Chaque jour, Nathalie Bourrus raconte une femme. Un portrait, mais surtout une rencontre. Aujourd'hui, la photographe Catalina Martin-Chico.

Article rédigé par Nathalie Bourrus
Radio France
Publié Mis à jour
Temps de lecture : 3min
Catalina Martin-Chico, photographe. (NATHALIE BOURRUS / RADIO FRANCE)

Nom : Martin-Chico. Prénom : Catalina. Age : 48 ans. Métier : photographe. Pourquoi elle ? Parce qu’elle expose la Grande Halle de La Villette, à Paris. Quelques images du festival de photojournalisme Visa pour l’image de Perpignan de cette année sont proposées à Paris (dont les siennes) et on peut les voir jusqu’au 15 octobre. Et les images de la série "Colombie : (Re)Naître" prises par cette photographe franco-espagnole sont des claques. Ce sont les femmes des Farc en Colombie.

La femme du jour Catalina Martin-Chico

C’est un thème mystérieux non ? On ne connait rien de leur vie.

Presque rien. On sait qu’elles arrivaient vers l’âge de 11, 12, 13 ans dans les camps des Farc.
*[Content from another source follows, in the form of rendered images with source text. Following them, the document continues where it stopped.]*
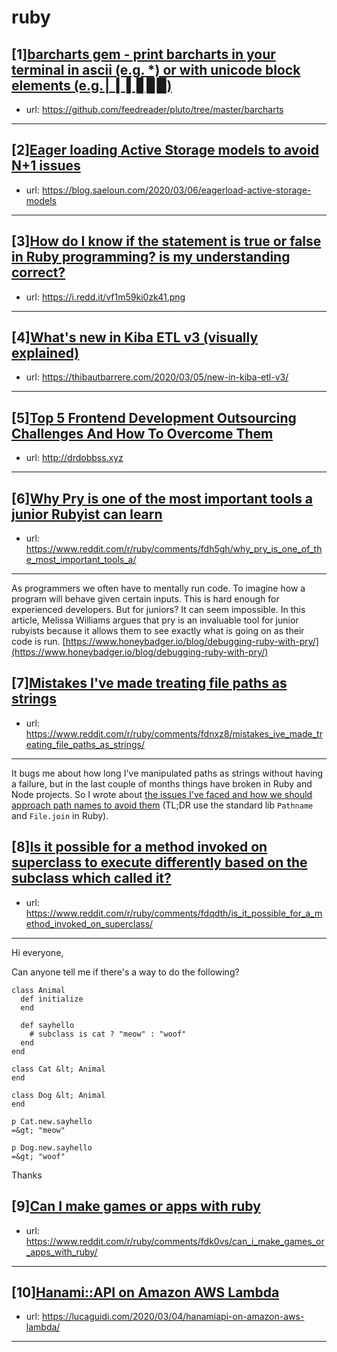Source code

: # ruby
## [1][barcharts gem - print barcharts in your terminal in ascii (e.g. *) or with unicode block elements (e.g. ▏▎▍▋▊▉)](https://www.reddit.com/r/ruby/comments/feazzy/barcharts_gem_print_barcharts_in_your_terminal_in/)
- url: https://github.com/feedreader/pluto/tree/master/barcharts
---

## [2][Eager loading Active Storage models to avoid N+1 issues](https://www.reddit.com/r/ruby/comments/fec6wr/eager_loading_active_storage_models_to_avoid_n1/)
- url: https://blog.saeloun.com/2020/03/06/eagerload-active-storage-models
---

## [3][How do I know if the statement is true or false in Ruby programming? is my understanding correct?](https://www.reddit.com/r/ruby/comments/fe7cne/how_do_i_know_if_the_statement_is_true_or_false/)
- url: https://i.redd.it/vf1m59ki0zk41.png
---

## [4][What's new in Kiba ETL v3 (visually explained)](https://www.reddit.com/r/ruby/comments/fdyca1/whats_new_in_kiba_etl_v3_visually_explained/)
- url: https://thibautbarrere.com/2020/03/05/new-in-kiba-etl-v3/
---

## [5][Top 5 Frontend Development Outsourcing Challenges And How To Overcome Them](https://www.reddit.com/r/ruby/comments/fed3kl/top_5_frontend_development_outsourcing_challenges/)
- url: http://drdobbss.xyz
---

## [6][Why Pry is one of the most important tools a junior Rubyist can learn](https://www.reddit.com/r/ruby/comments/fdh5gh/why_pry_is_one_of_the_most_important_tools_a/)
- url: https://www.reddit.com/r/ruby/comments/fdh5gh/why_pry_is_one_of_the_most_important_tools_a/
---
As programmers we often have to mentally run code. To imagine how a program will behave given certain inputs. This is hard enough for experienced developers. But for juniors? It can seem impossible. In this article, Melissa Williams argues that pry is an invaluable tool for junior rubyists because it allows them to see exactly what is going on as their code is run. [https://www.honeybadger.io/blog/debugging-ruby-with-pry/](https://www.honeybadger.io/blog/debugging-ruby-with-pry/)
## [7][Mistakes I've made treating file paths as strings](https://www.reddit.com/r/ruby/comments/fdnxz8/mistakes_ive_made_treating_file_paths_as_strings/)
- url: https://www.reddit.com/r/ruby/comments/fdnxz8/mistakes_ive_made_treating_file_paths_as_strings/
---
It bugs me about how long I've manipulated paths as strings without having a failure, but in the last couple of months things have broken in Ruby and Node projects. So I wrote about [the issues I've faced and how we should approach path names to avoid them](https://philna.sh/blog/2020/03/04/mistakes-treating-paths-as-strings/) (TL;DR use the standard lib `Pathname` and `File.join` in Ruby).
## [8][Is it possible for a method invoked on superclass to execute differently based on the subclass which called it?](https://www.reddit.com/r/ruby/comments/fdqdth/is_it_possible_for_a_method_invoked_on_superclass/)
- url: https://www.reddit.com/r/ruby/comments/fdqdth/is_it_possible_for_a_method_invoked_on_superclass/
---
Hi everyone,

Can anyone tell me if there's a way to do the following?

    class Animal
      def initialize
      end
    
      def sayhello
        # subclass is cat ? "meow" : "woof"
      end
    end
    
    class Cat &lt; Animal
    end
    
    class Dog &lt; Animal
    end
    
    p Cat.new.sayhello
    =&gt; "meow"
    
    p Dog.new.sayhello
    =&gt; "woof"

Thanks
## [9][Can I make games or apps with ruby](https://www.reddit.com/r/ruby/comments/fdk0vs/can_i_make_games_or_apps_with_ruby/)
- url: https://www.reddit.com/r/ruby/comments/fdk0vs/can_i_make_games_or_apps_with_ruby/
---

## [10][Hanami::API on Amazon AWS Lambda](https://www.reddit.com/r/ruby/comments/fdctli/hanamiapi_on_amazon_aws_lambda/)
- url: https://lucaguidi.com/2020/03/04/hanamiapi-on-amazon-aws-lambda/
---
Qu’elles changeaient de lieu sans arrêt. Qu’elles vivaient dans la jungle. Qu’elles devaient oublier leur passé, et même leur nom. Mais on sait peu qu’elles n’avaient pas le droit de tomber enceinte.

Hein ? Mais ça a dû arriver ?

Bien sûr. Mais des infirmières passaient tous les mois les piquer, avec des contraceptifs. Donc, ça n’arrivait pas trop.

Mais ça arrivait.

Oui. J’ai rencontré des femmes qui ont accouché, et qui ont dû abandonner leurs bébés. Certaines ont pu être en contact avec leurs mères. C’est leurs mamans qui récupéraient, et ont élevé les enfants. J’ai pu photographier des retrouvailles 20 ans après.

[Les images sont d’une force, à l’égale de la sensibilité de Catalina Martin-Chico. Depuis 10 ans, elle photographie des scènes, et elle entre littéralement dans le sujet. Elle est avec ses "personnages", comme elle dit. Catalina vit l’histoire, et elle nous attire dans ce récit.]

C’était très fort pour moi, ces rencontres. Elles ont eu lieu dans les zones transitoires, les villages bâtis après la déclaration de paix en Colombie. Les récits les plus poignants sont sans doute ceux des femmes qui ont dû avorter dans la jungle. Parfois enceinte de six mois. Et enterrer les petits corps.

[La voix de Catalina se trouble. Mais son sourire éclatant, digne des plus fières madones latinas, revient illico.]

Il y a des histoires merveilleuses. Le baby-boom. Depuis la paix, les femmes font des enfants avec leurs mecs des Farc. Et ça, c’est la belle histoire.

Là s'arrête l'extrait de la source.